Alleviating cloud outages in advance, valuable for companies

September 22, 2016

Category:

Cloud outages are a dreadful perspective to contemplate when businesses have trusted their data storage, computing operations and communications to public or hybrid cloud service providers. Of course, private cloud (and by this we mean on-premises) can also suffer outages, but since the causality lies within the enterprise, the process of reducing the risks or alleviating the effects in advance is part of a more complex insider strategy.

Therefore we try to approach the issue of preparing for possible cloud outages in advance, where these outages are not in the least controllable from within the company. Enterprises that are cloud providers’ clients and basically fall into the mere role of cloud users may find themselves taken by surprise when the cloud is out, if not completely infuriated.

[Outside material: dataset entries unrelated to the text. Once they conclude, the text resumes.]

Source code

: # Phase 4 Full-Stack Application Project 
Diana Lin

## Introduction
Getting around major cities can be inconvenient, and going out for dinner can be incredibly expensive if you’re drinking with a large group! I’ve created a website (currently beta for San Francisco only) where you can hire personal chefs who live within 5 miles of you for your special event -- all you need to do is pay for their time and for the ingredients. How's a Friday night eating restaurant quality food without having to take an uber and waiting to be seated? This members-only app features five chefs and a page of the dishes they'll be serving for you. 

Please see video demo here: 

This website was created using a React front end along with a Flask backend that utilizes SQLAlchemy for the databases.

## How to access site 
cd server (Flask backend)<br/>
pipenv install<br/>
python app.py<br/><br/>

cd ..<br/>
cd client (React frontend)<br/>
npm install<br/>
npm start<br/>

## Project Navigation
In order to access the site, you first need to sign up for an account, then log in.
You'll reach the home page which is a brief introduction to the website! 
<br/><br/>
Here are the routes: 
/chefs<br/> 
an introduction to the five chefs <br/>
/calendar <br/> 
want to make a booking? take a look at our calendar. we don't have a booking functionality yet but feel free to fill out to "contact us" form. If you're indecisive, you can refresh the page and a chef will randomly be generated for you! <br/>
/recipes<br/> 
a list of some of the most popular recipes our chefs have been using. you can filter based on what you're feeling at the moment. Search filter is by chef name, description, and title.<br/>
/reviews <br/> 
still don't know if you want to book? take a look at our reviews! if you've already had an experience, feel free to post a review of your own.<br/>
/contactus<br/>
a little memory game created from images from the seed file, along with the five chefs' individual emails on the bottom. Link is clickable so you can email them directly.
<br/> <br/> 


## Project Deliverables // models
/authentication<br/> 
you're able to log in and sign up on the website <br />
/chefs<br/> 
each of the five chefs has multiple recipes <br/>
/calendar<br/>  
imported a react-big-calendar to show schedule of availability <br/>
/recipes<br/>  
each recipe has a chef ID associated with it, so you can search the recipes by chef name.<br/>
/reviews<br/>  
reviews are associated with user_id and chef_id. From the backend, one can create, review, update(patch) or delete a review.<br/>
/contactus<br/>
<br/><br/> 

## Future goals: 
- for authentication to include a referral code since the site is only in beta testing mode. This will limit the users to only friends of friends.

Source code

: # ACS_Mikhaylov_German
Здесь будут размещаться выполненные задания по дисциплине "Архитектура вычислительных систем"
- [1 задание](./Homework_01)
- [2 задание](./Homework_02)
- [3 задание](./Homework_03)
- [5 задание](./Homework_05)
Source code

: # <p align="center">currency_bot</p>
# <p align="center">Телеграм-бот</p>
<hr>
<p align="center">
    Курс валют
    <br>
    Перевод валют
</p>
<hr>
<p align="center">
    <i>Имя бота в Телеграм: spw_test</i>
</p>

The main goal is minimizing the losses, since even when responsibility and liability is established and followed through, some consequences can prove irreparable. Therefore, what can companies do to prepare themselves for eventual cloud outages, on the line of diminishing the unpleasant consequences?

Learning from outages

It is always better to learn from the mistakes or misshapen of others than to go through the same issues yourself. An AWS cloud outage for example became the base for a specialized analysis of what companies can do to prevent or minimize the losses. Proactive measures consist of:

  • Determining where your data is located (multiple locations are preferable to a single one, since an occurring outage could completely block the access to enterprise data stored in a single location, whereas multiple deployment allows second device fail-over and operation continuity);
  • Consider smaller cloud service providers, which are eager to showcase differentiating technologies and services; explore the provider’s service pack;
  • Design your cloud-based computer system with redundancy and fault tolerance in mind; building resiliency into the software applications and the developing operations could save companies a lot of troubles.

Easy steps in preparing in advance

The same stance mentioned above (taking measures in advance and strategizing for better surviving possible outages) can be broke down in a few essential steps:

  • Study your provider’s backup policy in detail before signing up for its services;
  • Maintain your self-reliance by instituting your own on-premises backup;
  • Consider (and adopt) hybrid cloud solutions;
  • Perform regular test restores for data recovery in the event of an outage.

Strategize, or else… (Netflix’s example)

The same AWS outage from 2015 made some users rethink their strategies in order to fight possible disruptions – in what has been entitled “chaos engineering” tactics.

In fact, this strategy is beyond implementing theoretical measures – the companies that employ such methods induce failures into their systems to simulate naturally occurring incidents, for the purpose of determining what are the problems they should solve. Netflix may well inspire others in what this type of approach is concerned, and its declared goal was to make its systems “resilient to any of the underlying dependencies”.

Of course, this approach involves extra costs, most of the related to the storage tier duplication, because these simulations need to take place on an extra technology layer – be it a duplicate software layer, in order not to risk disturbing the real-time operations.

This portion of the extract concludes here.